If a cluster member node is the first in the cluster to use a resource, that
node becomes the "resource master".  As it and other nodes grab and release
locks on the resource, the master node keeps a master copy of the resource
structure, tracking information on all locks on the resource throughout the
cluster.  A master resource structure contains "0" as the master node.

When a non-master (i.e. not the first node to grab a lock on the resource)
node uses the resource, it generates a local copy of the resource structure.
This includes info on just those locks that are within that node, and contains
a non-zero value indicating the master node.

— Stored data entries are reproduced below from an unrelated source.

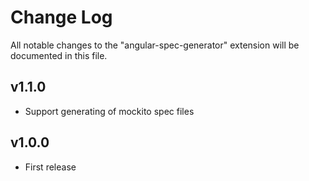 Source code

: # Change Log

All notable changes to the "angular-spec-generator" extension will be documented in this file.

## v1.1.0

- Support generating of mockito spec files
  

## v1.0.0

- First release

In src/kernel/dlmdk/clm_migrate.c, functions clmm_master2slave() and
clmm_slave2master() convert resource structures from master to slave,
and vice versa.

All resources are maintained within the "restab" data structure, which is
managed by source file src/kernel/dlmdk/clm_resource.c.  Take a look
at comments in that file (around line 175) for more information.


struct resource {
	int	refcount;		/* reference count 		*/
	union dlm_rh rh;		/* resource handle 		*/
	union dlm_rh	mst_rh;		/* master resource handle       */
	dlm_restype_t type;		/* resource type 		*/
	char	*name;			/* dynamic resource name 	*/
	short 	namelen;		/* length of resource name 	*/
	short	master;			/* site id of master node       */
	dlm_list_t   lockqs[ RLQ_MAX ];	/* grant, convert, wait lists */
	char 	value[MAXLOCKVAL];	/* lock value block 		*/
	int 	rsrc_flags;		/* state bits 			*/
	clmm_info_t clminfo;		/* migration data 		*/
	int     lastnode;               /* nodeid of last request       */
	dlm_statistics_t stats;         /* resource statistics          */
	union {
		struct resource	*free_next;	/* next resource in freelist */
		struct resref *refs;		/* resource reference list */
	} reuse;
	void	*migr_ack;		/* pointer to migration ack message */
};


3  Directory (struct rl_info)
-----------------------------
A directory maps a resource to its master node.   The rl_info structure
is considerably simpler than a resource structure, because *all* that it
needs to do is to map a resource name/type to its master.  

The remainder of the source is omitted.